Ha de ser una rareza mía, o tal vez le sucede a todas las personas que pierden algún ser querido –muy, muy querido– cuando son niños. Pero tengo la maña de evocar en todo a mi papá. A veces la imagen llega suave y resbalada, otras busco asociaciones desesperadas. Es una necesidad que se ha intensificado a paso de año. Pareciera que la nostalgia crece dentro de uno como crece un roble: eterno y rotundo.
La lluvia de mayo tiene aroma de recuerdo. Veo el rostro y los ojos profundos de mi papá como si fuera ayer, como si todavía estuviera. Esconde en sus manos, detrás de la espalda, un regalo para mí. Tengo seis años. Lo veo con curiosidad.
Se me ha pegosteado un jingle de la televisión: “Capas Ciclón, en el invierno dan protección.” Lo canto todo el día. Tanto me gusta, que mi máxima ilusión es poseer una capa, una sombrilla y mis botas de hule. Si llueve o no, es lo de menos. El regalo de mi papá es precisamente eso: una capa anaranjada -Ciclón, por supuesto- y una sombrilla amarilla. Está estampada con una muñeca que parece caricatura china. Es linda mi sombrilla. Las botas rojas de hule Incatecu, son proyecto de mi mamá. Me siento la más feliz. Protegida de la lluvia por mi atuendo, y de la vida por mis padres.

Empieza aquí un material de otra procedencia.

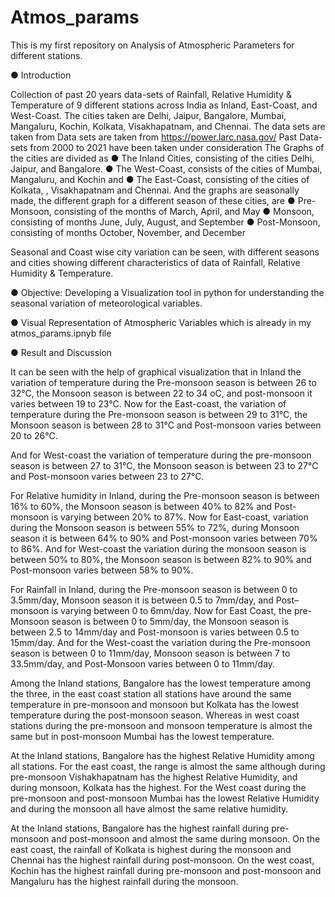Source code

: # Atmos_params
This is my first repository on Analysis of Atmospheric Parameters for different stations.

● Introduction   

Collection of past 20 years data-sets of Rainfall, Relative Humidity & Temperature of 9 different
stations across India as Inland, East-Coast, and West-Coast. The cities taken are Delhi, Jaipur,
Bangalore, Mumbai, Mangaluru, Kochin, Kolkata, Visakhapatnam, and Chennai.
The data sets are taken from Data sets are taken from https://power.larc.nasa.gov/
Past Data-sets from 2000 to 2021 have been taken under consideration
The Graphs of the cities are divided as
● The Inland Cities, consisting of the cities Delhi, Jaipur, and Bangalore.
● The West-Coast, consists of the cities of Mumbai, Mangaluru, and Kochin and
● The East-Coast, consisting of the cities of Kolkata, , Visakhapatnam and Chennai.
And the graphs are seasonally made, the different graph for a different season of these cities, are
● Pre-Monsoon, consisting of the months of March, April, and May
● Monsoon, consisting of months June, July, August, and September
● Post-Monsoon, consisting of months October, November, and December

Seasonal and Coast wise city variation can be seen, with different seasons and cities showing different
characteristics of data of Rainfall, Relative Humidity & Temperature.



● Objective: Developing a Visualization tool in python for understanding the seasonal variation of
meteorological variables.


● Visual Representation of Atmospheric Variables which is already in my atmos_params.ipnyb file


● Result and Discussion

It can be seen with the help of graphical visualization that in Inland the variation of
temperature during the Pre-monsoon season is between 26 to 32°C, the Monsoon season is
between 22 to 34 oC, and post-monsoon it varies between 19 to 23°C.
Now for the East-coast, the variation of temperature during the Pre-monsoon season is
between 29 to 31°C, the Monsoon season is between 28 to 31°C and Post-monsoon varies
between 20 to 26°C.

And for West-coast the variation of temperature during the pre-monsoon season is between 27
to 31°C, the Monsoon season is between 23 to 27°C and Post-monsoon varies between 23 to
27°C.

For Relative humidity in Inland, during the Pre-monsoon season is between 16% to 60%, the
Monsoon season is between 40% to 82% and Post-monsoon is varying between 20% to 87%.
Now for East-coast, variation during the Monsoon season is between 55% to 72%, during
Monsoon season it is between 64% to 90% and Post-monsoon varies between 70% to 86%.
And for West-coast the variation during the monsoon season is between 50% to 80%, the
Monsoon season is between 82% to 90% and Post-monsoon varies between 58% to 90%.

For Rainfall in Inland, during the Pre-monsoon season is between 0 to 3.5mm/day, Monsoon
season it is between 0.5 to 7mm/day, and Post–monsoon is varying between 0 to 6mm/day.
Now for East Coast, the pre-Monsoon season is between 0 to 5mm/day, the Monsoon season is
between 2.5 to 14mm/day and Post-monsoon is varies between 0.5 to 15mm/day.
And for the West-coast the variation during the Pre-monsoon season is between 0 to
11mm/day, Monsoon season is between 7 to 33.5mm/day, and Post-Monsoon varies between 0
to 11mm/day.

Among the Inland stations, Bangalore has the lowest temperature among the three, in the east
coast station all stations have around the same temperature in pre-monsoon and monsoon but
Kolkata has the lowest temperature during the post-monsoon season. Whereas in west coast
stations during the pre-monsoon and monsoon temperature is almost the same but in
post-monsoon Mumbai has the lowest temperature.

At the Inland stations, Bangalore has the highest Relative Humidity among all stations. For the
east coast, the range is almost the same although during pre-monsoon Vishakhapatnam has the
highest Relative Humidity, and during monsoon, Kolkata has the highest. For the West coast
during the pre-monsoon and post-monsoon Mumbai has the lowest Relative Humidity and
during the monsoon all have almost the same relative humidity.

At the Inland stations, Bangalore has the highest rainfall during pre-monsoon and
post-monsoon and almost the same during monsoon. On the east coast, the rainfall of Kolkata
is highest during the monsoon and Chennai has the highest rainfall during post-monsoon. On
the west coast, Kochin has the highest rainfall during pre-monsoon and post-monsoon and
Mangaluru has the highest rainfall during the monsoon.
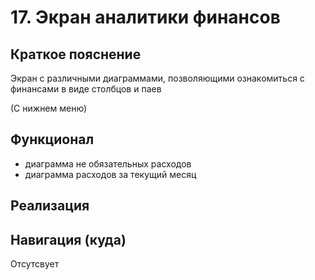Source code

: # 17. Экран аналитики финансов

## Краткое пояснение

Экран с различными диаграммами, позволяющими ознакомиться с финансами в виде столбцов и паев

(С нижнем меню)

## Функционал

- диаграмма не обязательных расходов
- диаграмма расходов за текущий месяц

## Реализация

## Навигация (куда)

Отсутсвует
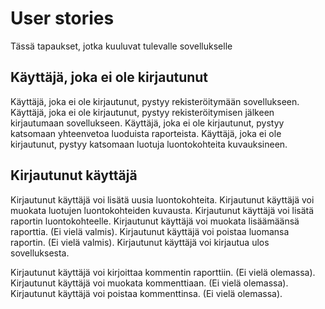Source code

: # User stories

Tässä tapaukset, jotka kuuluvat tulevalle sovellukselle

## Käyttäjä, joka ei ole kirjautunut

Käyttäjä, joka ei ole kirjautunut, pystyy rekisteröitymään sovellukseen.
Käyttäjä, joka ei ole kirjautunut, pystyy rekisteröitymisen jälkeen kirjautumaan sovellukseen.
Käyttäjä, joka ei ole kirjautunut, pystyy katsomaan yhteenvetoa luoduista raporteista.
Käyttäjä, joka ei ole kirjautunut, pystyy katsomaan luotuja luontokohteita kuvauksineen.


## Kirjautunut käyttäjä

Kirjautunut käyttäjä voi lisätä uusia luontokohteita.
Kirjautunut käyttäjä voi muokata luotujen luontokohteiden kuvausta.
Kirjautunut käyttäjä voi lisätä raportin luontokohteelle.
Kirjautunut käyttäjä voi muokata lisäämäänsä raporttia. (Ei vielä valmis).
Kirjautunut käyttäjä voi poistaa luomansa raportin. (Ei vielä valmis).
Kirjautunut käyttäjä voi kirjautua ulos sovelluksesta.

Kirjautunut käyttäjä voi kirjoittaa kommentin raporttiin. (Ei vielä olemassa).
Kirjautunut käyttäjä voi muokata kommenttiaan. (Ei vielä olemassa).
Kirjautunut käyttäjä voi poistaa kommenttinsa. (Ei vielä olemassa).

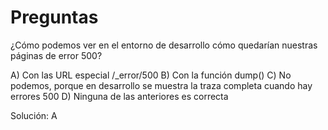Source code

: Preguntas
=========

¿Cómo podemos ver en el entorno de desarrollo cómo quedarían nuestras páginas de error 500?

A) Con las URL especial /_error/500
B) Con la función dump()
C) No podemos, porque en desarrollo se muestra la traza completa cuando hay errores 500
D) Ninguna de las anteriores es correcta

Solución: A


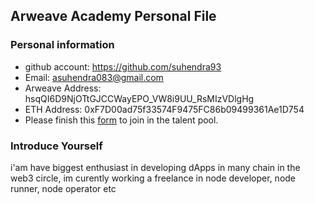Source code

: ## Arweave Academy Personal File

### Personal information

- github account: https://github.com/suhendra93
- Email: asuhendra083@gmail.com
- Arweave Address: hsqQI6D9NjOTtGJCCWayEPO_VW8i9UU_RsMIzVDlgHg
- ETH Address: 0xF7D00ad75f33574F9475FC86b09499361Ae1D754
- Please finish this [form](https://docs.google.com/forms/d/e/1FAIpQLSfWA5fIIcBgmRppm3jNz5vmf9Mai_QMVil-2pO4r7YKn_Zhtw/viewform?usp=sf_link) to join in the talent pool.

### Introduce Yourself
 i'am have biggest enthusiast in developing dApps in many chain in the web3 circle, im curently working a freelance in node developer, node runner, node operator etc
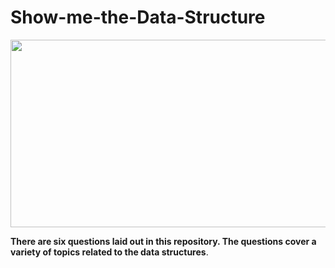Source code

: # Show-me-the-Data-Structure
<p align='center'>
  <img width='900' height='300' src='https://miro.medium.com/max/5442/1*KpDOKMFAgDWaGTQHL0r70g.png'>
</p>

**There are six questions laid out in this repository.  The questions cover a variety of topics related to the data structures**.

Por mi ventana veo líneas verticales de lluvia generosa. Con premura coloco sobre mi pijama las piezas de mi atuendo compradas en Almacén El Tigre. Y salgo al jardín. A estrenarlas, a mojarme como solo los niños lo hacen: sin penas.
Corría el año 76, y en él hubiera querido quedarme. En aquel jardín de Mixco, con mi papá, con mis botas y mi capa y la certeza de que todo era perfecto.